Barbican Arts Group Trust is delighted to exhibit the latest exhibition of new work by Julie Caves at the ArtWorks Project Space, Blackhorse Lane, E17.
Julie Caves uses the compositional potential of colour to evoke a moment of understanding. She uses painting to investigate colour, because you can investigate the world with art as well as with science. The resulting paintings use colour to communicate directly, to delight and intrigue.

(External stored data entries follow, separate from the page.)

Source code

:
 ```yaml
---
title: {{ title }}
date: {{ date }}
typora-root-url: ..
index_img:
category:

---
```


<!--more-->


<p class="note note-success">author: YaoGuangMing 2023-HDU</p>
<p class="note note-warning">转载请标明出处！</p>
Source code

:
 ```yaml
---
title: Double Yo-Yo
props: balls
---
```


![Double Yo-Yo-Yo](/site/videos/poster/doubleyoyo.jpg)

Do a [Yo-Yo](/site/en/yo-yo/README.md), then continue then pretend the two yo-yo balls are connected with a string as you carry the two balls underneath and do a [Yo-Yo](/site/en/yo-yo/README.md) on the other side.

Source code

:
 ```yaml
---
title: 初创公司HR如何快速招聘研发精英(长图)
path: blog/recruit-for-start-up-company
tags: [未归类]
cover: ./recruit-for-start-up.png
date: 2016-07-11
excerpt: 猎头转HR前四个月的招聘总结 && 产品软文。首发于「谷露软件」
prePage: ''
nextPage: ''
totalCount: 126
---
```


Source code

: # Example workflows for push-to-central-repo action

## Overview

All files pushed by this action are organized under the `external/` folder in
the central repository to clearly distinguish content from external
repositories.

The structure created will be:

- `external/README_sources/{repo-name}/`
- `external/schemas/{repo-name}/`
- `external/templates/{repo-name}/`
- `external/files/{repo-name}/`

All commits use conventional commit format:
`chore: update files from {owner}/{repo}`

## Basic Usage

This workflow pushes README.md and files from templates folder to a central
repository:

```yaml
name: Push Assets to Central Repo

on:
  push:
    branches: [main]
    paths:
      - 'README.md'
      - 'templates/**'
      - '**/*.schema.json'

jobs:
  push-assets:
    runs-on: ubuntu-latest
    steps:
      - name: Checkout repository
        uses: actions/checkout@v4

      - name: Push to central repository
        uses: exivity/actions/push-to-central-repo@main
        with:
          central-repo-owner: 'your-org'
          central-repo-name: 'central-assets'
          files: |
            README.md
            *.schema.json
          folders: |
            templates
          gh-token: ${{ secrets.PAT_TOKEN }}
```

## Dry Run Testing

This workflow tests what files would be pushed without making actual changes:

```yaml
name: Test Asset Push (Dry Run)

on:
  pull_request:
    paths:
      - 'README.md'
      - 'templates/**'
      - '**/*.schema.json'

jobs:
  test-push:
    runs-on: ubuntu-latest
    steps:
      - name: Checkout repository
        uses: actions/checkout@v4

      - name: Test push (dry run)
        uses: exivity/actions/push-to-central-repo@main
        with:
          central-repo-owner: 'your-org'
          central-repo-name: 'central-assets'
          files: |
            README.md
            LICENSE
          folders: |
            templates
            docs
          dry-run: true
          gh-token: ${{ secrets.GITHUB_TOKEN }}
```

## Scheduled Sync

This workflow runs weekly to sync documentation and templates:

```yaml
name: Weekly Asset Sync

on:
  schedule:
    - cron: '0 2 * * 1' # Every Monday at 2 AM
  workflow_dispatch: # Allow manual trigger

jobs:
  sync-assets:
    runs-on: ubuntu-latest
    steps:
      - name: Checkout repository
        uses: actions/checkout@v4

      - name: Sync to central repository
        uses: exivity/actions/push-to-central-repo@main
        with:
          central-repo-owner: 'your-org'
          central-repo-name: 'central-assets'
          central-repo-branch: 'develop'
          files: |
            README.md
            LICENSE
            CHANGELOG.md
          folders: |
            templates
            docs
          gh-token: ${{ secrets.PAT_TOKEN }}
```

The paintings fall into two groups: the thick paintings and the spontaneous paintings. The thick paintings are made of layers and layers of paint, built up like the surface of the earth or like skin. The canvases have a history underneath, if you were to excavate into the surface like a geologist you would unearth the traces of alternate paths, earlier images and different stories. Some have been in the stages of completion for years. The passage of time is encapsulated in all that paint. She often builds up transparent layers of colour that create a substantial structure to refract light and nearly bury the traces of decision-making. These have an element of mystery, of nearly hidden things; you must take a moment and really look.
The spontaneous paintings are more lively and immediate and have colour relationships and mark making as the primary concerns. These are painterly paintings that feel bigger than the canvas. There is both a spatial complexity and a fluidity. The colours seem to come alive; the relationship between two colours next to each other is like a new colour itself, a third colour.